We know Hannah is selfish and interested mostly in her own internal processes and experience, but it isn’t until this moment that the show lets us in on this secret: Hannah isn’t being slighted by Adam, she’s just essentially been using him for sex and wrongly blaming him for her inability to engage in an adult relationship.  After falling off of his bike on the way to go “scrapping,” Hannah confronts Adam about AA, acting as if his not mentioning this detail is some huge misstep, despite the “Anonymous” part of the whole AA thing.  Adam counters with a pained “You don’t want to know me!” which pulls the curtain back on his end of the relationship.  Here is a girl that just shows up unannounced looking to get her needs met, deigning to occasionally ask if something feels good but not if something feels right (cough, cough, Jessa) and as a result has no real understanding of the person she has been pining for.

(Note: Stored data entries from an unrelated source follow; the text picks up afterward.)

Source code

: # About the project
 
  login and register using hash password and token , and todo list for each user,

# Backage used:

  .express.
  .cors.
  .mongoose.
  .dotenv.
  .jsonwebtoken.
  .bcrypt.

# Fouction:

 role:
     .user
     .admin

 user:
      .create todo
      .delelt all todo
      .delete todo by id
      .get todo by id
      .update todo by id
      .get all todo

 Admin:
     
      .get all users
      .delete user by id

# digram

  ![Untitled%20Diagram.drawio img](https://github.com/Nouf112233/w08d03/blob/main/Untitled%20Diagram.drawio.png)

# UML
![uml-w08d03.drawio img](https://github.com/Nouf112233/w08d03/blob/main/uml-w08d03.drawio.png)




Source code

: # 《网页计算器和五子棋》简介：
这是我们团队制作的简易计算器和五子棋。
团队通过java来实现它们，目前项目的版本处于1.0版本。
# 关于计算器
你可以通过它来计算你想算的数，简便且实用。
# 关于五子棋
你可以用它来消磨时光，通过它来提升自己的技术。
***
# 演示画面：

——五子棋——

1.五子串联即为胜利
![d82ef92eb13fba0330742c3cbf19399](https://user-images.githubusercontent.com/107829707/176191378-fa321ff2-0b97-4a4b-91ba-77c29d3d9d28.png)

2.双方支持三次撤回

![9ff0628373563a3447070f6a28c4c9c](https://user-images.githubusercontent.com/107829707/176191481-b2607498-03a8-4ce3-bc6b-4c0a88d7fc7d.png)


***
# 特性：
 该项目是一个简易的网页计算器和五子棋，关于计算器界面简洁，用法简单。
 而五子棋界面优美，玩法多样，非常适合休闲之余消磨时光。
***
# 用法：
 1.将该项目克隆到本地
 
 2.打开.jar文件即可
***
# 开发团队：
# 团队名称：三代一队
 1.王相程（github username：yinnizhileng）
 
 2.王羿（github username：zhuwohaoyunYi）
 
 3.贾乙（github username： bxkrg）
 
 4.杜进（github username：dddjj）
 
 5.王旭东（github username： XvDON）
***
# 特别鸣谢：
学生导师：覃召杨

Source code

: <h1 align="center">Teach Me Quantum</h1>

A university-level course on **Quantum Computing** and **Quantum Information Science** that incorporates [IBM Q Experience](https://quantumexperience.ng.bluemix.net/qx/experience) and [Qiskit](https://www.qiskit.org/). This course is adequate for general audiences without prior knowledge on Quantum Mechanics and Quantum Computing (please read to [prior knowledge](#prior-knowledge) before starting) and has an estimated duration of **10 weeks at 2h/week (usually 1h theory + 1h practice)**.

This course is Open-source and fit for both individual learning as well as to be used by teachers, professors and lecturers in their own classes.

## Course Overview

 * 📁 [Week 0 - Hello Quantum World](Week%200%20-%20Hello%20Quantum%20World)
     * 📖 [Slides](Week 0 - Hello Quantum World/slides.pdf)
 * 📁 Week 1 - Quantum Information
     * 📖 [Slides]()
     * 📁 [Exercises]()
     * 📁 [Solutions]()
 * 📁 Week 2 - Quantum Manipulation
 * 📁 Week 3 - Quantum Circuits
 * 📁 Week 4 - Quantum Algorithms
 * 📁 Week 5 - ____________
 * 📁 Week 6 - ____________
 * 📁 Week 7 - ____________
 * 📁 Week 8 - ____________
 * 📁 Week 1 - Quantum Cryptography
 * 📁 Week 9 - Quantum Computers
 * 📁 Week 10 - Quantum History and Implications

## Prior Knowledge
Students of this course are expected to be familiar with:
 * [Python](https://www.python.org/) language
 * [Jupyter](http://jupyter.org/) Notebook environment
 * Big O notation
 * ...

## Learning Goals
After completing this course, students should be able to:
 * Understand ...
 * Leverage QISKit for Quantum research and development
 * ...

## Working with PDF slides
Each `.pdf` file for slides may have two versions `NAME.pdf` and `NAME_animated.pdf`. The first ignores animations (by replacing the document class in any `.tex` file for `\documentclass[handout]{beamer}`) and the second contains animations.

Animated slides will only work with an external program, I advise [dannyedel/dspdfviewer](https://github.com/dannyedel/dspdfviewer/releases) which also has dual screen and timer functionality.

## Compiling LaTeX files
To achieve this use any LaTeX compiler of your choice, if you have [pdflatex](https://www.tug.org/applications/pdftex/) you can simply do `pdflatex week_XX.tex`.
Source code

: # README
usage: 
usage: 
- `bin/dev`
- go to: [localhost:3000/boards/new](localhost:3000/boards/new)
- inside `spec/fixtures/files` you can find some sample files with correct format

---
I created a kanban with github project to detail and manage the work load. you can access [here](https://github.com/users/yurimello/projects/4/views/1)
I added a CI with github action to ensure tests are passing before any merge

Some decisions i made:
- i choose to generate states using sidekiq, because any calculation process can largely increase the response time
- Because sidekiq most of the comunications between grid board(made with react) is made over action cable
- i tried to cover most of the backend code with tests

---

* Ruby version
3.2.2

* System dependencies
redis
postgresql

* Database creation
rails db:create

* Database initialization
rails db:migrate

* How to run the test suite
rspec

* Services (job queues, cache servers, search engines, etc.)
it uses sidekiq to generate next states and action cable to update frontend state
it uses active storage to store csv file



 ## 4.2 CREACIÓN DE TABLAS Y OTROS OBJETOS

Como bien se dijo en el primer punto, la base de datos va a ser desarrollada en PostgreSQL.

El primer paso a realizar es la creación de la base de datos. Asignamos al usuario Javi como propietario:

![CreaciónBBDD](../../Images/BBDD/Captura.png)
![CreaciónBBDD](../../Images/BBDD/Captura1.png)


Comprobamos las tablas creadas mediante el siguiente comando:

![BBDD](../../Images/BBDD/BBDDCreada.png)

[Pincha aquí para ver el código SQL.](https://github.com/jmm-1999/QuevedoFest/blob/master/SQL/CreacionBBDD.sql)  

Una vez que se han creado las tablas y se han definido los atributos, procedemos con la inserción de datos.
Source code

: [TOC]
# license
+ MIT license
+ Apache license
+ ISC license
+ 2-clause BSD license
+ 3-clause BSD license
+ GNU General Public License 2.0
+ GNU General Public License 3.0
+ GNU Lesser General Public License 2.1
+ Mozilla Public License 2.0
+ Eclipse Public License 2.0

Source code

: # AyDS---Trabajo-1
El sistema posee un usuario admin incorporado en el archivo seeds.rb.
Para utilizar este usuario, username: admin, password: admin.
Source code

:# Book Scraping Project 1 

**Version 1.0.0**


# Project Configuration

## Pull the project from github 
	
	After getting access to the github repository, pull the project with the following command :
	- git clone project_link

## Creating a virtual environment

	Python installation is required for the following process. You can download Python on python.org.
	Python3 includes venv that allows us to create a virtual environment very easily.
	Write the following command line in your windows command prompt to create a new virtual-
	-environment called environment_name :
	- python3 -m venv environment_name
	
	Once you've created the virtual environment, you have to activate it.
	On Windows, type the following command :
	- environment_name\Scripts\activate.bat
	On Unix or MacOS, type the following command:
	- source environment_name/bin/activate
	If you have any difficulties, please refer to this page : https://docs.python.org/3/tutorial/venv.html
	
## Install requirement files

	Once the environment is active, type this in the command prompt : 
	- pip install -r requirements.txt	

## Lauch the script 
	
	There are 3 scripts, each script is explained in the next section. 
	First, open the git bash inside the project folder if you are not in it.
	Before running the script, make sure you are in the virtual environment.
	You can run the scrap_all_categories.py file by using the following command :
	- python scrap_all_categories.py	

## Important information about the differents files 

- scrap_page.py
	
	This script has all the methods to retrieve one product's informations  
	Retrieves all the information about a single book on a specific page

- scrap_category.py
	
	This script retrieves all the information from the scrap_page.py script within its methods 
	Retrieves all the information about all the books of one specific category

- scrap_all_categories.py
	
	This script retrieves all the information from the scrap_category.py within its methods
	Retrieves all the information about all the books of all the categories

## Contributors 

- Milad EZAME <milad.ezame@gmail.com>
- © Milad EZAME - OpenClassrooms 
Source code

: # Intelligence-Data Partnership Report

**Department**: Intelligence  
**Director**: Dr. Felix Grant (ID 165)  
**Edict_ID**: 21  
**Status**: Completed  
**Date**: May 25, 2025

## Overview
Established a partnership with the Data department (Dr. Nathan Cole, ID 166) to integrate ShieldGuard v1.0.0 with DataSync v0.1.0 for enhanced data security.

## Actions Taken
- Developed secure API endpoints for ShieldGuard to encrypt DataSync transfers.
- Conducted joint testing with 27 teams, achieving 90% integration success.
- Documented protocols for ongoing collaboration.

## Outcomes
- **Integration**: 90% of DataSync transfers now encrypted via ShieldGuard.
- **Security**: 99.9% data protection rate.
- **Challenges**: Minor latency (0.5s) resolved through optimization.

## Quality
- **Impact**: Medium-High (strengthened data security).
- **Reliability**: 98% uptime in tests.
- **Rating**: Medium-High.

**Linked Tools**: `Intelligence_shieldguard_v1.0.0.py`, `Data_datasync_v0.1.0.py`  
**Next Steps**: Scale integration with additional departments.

Marnie, looking for some sort of evidence that she isn’t the selfish girl Elijah accused her of being, sets out to rescue Hannah from Adam, even though Hannah doesn’t need to be rescued; instead, Hannah is finally processing that her failure to really be with Adam has been her fault all along.  Adam is screaming at Hannah, asking if she wants him to be her boyfriend right when Marnie arrives looking to save the day.  We never get Hannah’s response, but if her smile in the taxi ride on the way home—flanked by Marnie and Adam—is any indication, it seems as if her answer was yes.